When I was 11, my dad went to South Korea for the first time. He fell in love with the country and its people, but most of all, he fell in love with Korean cuisine. And at the top of his list of amazing Korean eats was Kimchi in all its incarnations. Of course in Central Missouri, garlic shoot kimchi, and radish kimchi could and can be hard to find, but some Walmarts, and many Schnuck’s carry the most common type of kimchi, made from napa cabbage.
While I was a bit of a slow convert to kimchi, once my pre-teen self got over the smell, I really enjoyed the almost sparkling sensation in your mouth. Kind of like red-pepper garlic pop rocks, foaming on your tongue, attacking your tastebuds. Korean recipes can be very labor intensive, especially if you make your own condiments from scratch. But Kimchi-fried rice or Bokum Bab is an easy recipe to make at home, especially if you skip making your own kimchi. I like to make it on a busy weekday, (like Monday) with rice cooked over the weekend. It’s a simple, fast dinner that’s gluten-free and whole grain and can be made vegetarian, vegan or kosher without sacrificing on taste.
An added bonus is that fermented foods like Kimchi, Sauerkraut, Kefir and Kombucha are really good for your gut and when consumed on a regular basis could give your metabolism a boost. Don’t believe me? See articles below:
Recipe for Kimchi-Fried Rice
- 2 cups of day old rice (I prefer whole grain basmati, but whatever you’ve got will work)
- 1 cup of kimchi
- 2 eggs
- 1 Tbsp oil (I use extra virgin olive oil because I’ve always got it on hand)
Optional add ins:
- tofu (firm is best for this dish)
- chopped vegetables (broccoli, carrots, cabbage, onions)
- bean sprouts
- Heat your oil in a wok or a large skillet
- Cook any meat or fresh vegetables you want to use.
- Add in your kimchi
- When the kimchi is warm, add in your rice.
- Stir the rice into the kimchi, using chop sticks to break it apart
- Add in tofu, if desired.
- Add in the eggs
- Cover your wok or skillet and turn off the heat.
- Leave covered for 4 minutes for a poached egg with a runny yolk.
- Plate the kimchi fried rice with sprouts and the egg on top.
- Make your rice a day (or a few days ahead) and leave it in the refrigerator uncovered to dry it out. It will fry up better and not get too greasy or sticky.
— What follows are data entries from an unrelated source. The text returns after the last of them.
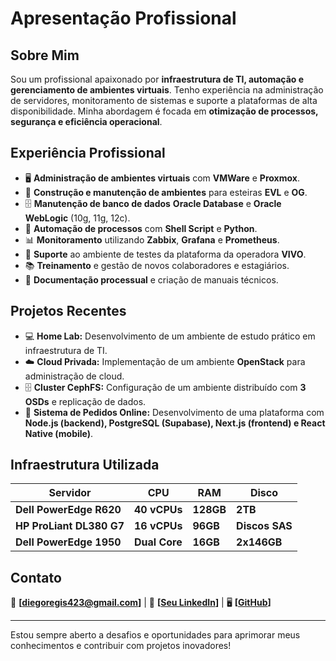 # **Apresentação Profissional**

## **Sobre Mim**  
Sou um profissional apaixonado por **infraestrutura de TI, automação e gerenciamento de ambientes virtuais**. Tenho experiência na administração de servidores, monitoramento de sistemas e suporte a plataformas de alta disponibilidade. Minha abordagem é focada em **otimização de processos, segurança e eficiência operacional**.

## **Experiência Profissional**  
- 🖥️ **Administração de ambientes virtuais** com **VMWare** e **Proxmox**.  
- 🚀 **Construção e manutenção de ambientes** para esteiras **EVL** e **OG**.  
- 🗄️ **Manutenção de banco de dados** **Oracle Database** e **Oracle WebLogic** (10g, 11g, 12c).  
- 🤖 **Automação de processos** com **Shell Script** e **Python**.  
- 📊 **Monitoramento** utilizando **Zabbix**, **Grafana** e **Prometheus**.  
- 🔧 **Suporte** ao ambiente de testes da plataforma da operadora **VIVO**.  
- 📚 **Treinamento** e gestão de novos colaboradores e estagiários.  
- 📝 **Documentação processual** e criação de manuais técnicos.  

## **Projetos Recentes**  
- 💻 **Home Lab:** Desenvolvimento de um ambiente de estudo prático em infraestrutura de TI.  
- ☁️ **Cloud Privada:** Implementação de um ambiente **OpenStack** para administração de cloud.  
- 🗄️ **Cluster CephFS:** Configuração de um ambiente distribuído com **3 OSDs** e replicação de dados.  
- 🛒 **Sistema de Pedidos Online:** Desenvolvimento de uma plataforma com **Node.js (backend), PostgreSQL (Supabase), Next.js (frontend) e React Native (mobile)**.  

## **Infraestrutura Utilizada**  
| **Servidor** | **CPU** | **RAM** | **Disco** |  
|-------------|---------|---------|-----------|  
| **Dell PowerEdge R620** | **40 vCPUs** | **128GB** | **2TB** |  
| **HP ProLiant DL380 G7** | **16 vCPUs** | **96GB** | **Discos SAS** |  
| **Dell PowerEdge 1950** | **Dual Core** | **16GB** | **2x146GB** |  

## **Contato**  
📧 **[diegoregis423@gmail.com]** | 🔗 **[[Seu LinkedIn](https://www.linkedin.com/in/diego-regis-361a0a20/)]** | 🖥️ **[[GitHub](https://github.com/drmsantos)]**  

---

Estou sempre aberto a desafios e oportunidades para aprimorar meus conhecimentos e contribuir com projetos inovadores!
- To make the kimchi rice less spicy, use less kimchi and more fresh vegetables.
- White rice is traditional for this dish, but brown rice is less processed and higher in fiber.
- Cook big batches of rice in your rice cooker and freeze it to have it on hand for rice-based recipes.
- Kimchi is fairly expensive at $3-$6 for a small jar, but you can make your own. Check out this recipe from David Lebovitz. You can even buy a kit, if you think you need one, on Amazon.
- Kimchi has a very pungent smell. Not everyone will like it right away and some people will outright despise it (thinking of you, mom). Also, after eating kimchi, your sweat will smell different. Less like whatever you normally eat, and more like garlic and red pepper. Unless, you like me, spice almost everything with garlic and red pepper…..
- Want to learn more about Korean cooking? Check out these books on Amazon:
(links to Amazon products are affiliate links, which means if you buy something, I get a small commission, which doesn’t affect the price you pay in any way)
P.S. If you’re interested in trying Korean food out before you prepare it at home, I have four recommendations, two in Missouri, and two in Barcelona.
- In Jefferson City, Missouri, try out a limited Korean menu at I Love Sushi on Missouri Boulevard.
- In the St. Louis, Missouri area, have an authentic Korean meal at Seoul Garden near the Cypress Road Airport Exit.
- In Barcelona, Spain, have an authentic, if expensive Korean meal at San Kil on Carrer Legalitat off of Carrer d’Escorial, metro stop Joanic
- In Barcelona, Spain, get some Korean to go (Tuesday-Saturday) at the Masitta Korean Food Stand (stand 922)at the back of La Boqueria market off of La Rambla, metro stop Catalunya or Liceu.
(links go to maps of how to get to the restaurants)
Many thanks to my father, who always insisted that I try new things and is directly responsible for kimchi becoming a permanent fixture in my eating habits, even here in Barcelona, where I have to make a special trip to an Asian or Import Market to get it. When I finally get to Korea (and I will), I hope to fall hard for “Lady Korea” and lose weight stuffing myself with fermented goodies at every meal. Just like Dad. Who knows? Maybe we’ll get to go together.